These days, of course, the file containing the data we want could be on a machine half a world away. Provided the file is accessible over the Internet, though, we can read it just as we do a local file. For example, the Hopedale data not only exists on our computers, but it’s also on a web page. At the time of writing, the URL for the file is http://robjhyndman.com/tsdldata/ecology1/hopedale.dat (you can look at it online!).
(Note that the examples in this section will work only if your computer is actually connected to the Internet.)
Module urllib.request contains a function called urlopen that opens a web page for reading. urlopen returns a file-like object that you can use much as if you were reading a local file.
There’s a hitch: because there are many kinds of files (images, music, videos, text, and more), the file-like object’s read and readline methods both return a type you haven’t yet encountered: bytes.
When dealing with type bytes, such as a piece of information returned by a call on function urllib.urlrequest.read, we need to decode it.
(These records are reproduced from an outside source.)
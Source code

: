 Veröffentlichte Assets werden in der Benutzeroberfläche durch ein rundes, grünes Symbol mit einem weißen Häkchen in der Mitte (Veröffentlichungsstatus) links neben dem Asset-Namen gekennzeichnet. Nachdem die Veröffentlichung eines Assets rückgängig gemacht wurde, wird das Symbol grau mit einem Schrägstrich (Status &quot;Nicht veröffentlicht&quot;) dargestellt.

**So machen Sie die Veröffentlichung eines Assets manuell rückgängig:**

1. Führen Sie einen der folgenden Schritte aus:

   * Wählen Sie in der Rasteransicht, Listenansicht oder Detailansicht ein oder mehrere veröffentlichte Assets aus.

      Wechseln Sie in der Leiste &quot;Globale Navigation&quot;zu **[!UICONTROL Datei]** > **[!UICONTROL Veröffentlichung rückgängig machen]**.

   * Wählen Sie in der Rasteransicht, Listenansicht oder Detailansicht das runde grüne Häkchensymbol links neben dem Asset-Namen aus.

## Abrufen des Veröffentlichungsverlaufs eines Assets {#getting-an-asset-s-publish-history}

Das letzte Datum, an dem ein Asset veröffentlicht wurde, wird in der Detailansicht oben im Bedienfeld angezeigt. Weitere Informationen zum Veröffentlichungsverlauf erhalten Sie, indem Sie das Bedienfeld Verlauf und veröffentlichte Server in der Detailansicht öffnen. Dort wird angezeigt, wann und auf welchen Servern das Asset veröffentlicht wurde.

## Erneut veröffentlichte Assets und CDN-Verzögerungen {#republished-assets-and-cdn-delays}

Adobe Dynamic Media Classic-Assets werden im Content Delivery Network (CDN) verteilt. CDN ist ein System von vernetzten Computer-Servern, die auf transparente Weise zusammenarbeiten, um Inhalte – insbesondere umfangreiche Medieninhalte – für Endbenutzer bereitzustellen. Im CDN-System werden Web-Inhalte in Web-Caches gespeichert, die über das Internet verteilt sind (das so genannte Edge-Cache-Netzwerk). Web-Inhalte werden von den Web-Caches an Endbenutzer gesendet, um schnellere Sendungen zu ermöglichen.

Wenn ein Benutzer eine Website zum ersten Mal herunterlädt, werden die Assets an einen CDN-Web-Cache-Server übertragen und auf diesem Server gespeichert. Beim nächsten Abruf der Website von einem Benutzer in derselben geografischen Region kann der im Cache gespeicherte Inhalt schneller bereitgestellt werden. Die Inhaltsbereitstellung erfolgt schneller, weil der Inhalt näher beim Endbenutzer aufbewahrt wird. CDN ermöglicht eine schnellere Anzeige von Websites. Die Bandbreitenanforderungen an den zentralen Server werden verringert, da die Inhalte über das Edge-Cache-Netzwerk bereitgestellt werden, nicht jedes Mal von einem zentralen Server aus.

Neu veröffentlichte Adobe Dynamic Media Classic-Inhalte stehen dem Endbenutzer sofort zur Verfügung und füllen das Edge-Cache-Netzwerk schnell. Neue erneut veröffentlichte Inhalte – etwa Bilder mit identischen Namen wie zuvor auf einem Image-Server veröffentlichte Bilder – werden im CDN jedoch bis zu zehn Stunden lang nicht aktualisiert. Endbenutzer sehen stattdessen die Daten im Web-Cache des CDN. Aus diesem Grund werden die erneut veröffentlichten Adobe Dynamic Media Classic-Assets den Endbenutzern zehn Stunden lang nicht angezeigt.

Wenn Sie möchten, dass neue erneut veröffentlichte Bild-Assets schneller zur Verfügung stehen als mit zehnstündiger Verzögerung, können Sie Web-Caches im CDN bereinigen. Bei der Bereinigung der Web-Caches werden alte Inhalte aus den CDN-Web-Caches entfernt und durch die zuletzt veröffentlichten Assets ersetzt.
In order to decode it, we need to know how it was encoded.
Common encoding schemes are described in the online Python documentation here: http://docs.python.org/3/library/codecs.html#standard-encodings. One of the most common encodings is UTF-8, an encoding created to represent Unicode: https://docs.python.org/3/howto/unicode.html.
The Hopedale data on the web is encoded using UTF-8. This program reads that web page and uses string method decode in order to decode the bytes object:
| import urllib.request |
| url = 'https://robjhyndman.com/tsdldata/ecology1/hopedale.dat' |
| with urllib.request.urlopen(url) as webpage: |
| for line in webpage: |
| line = line.strip() |
| line = line.decode('utf-8') |
| print(line) |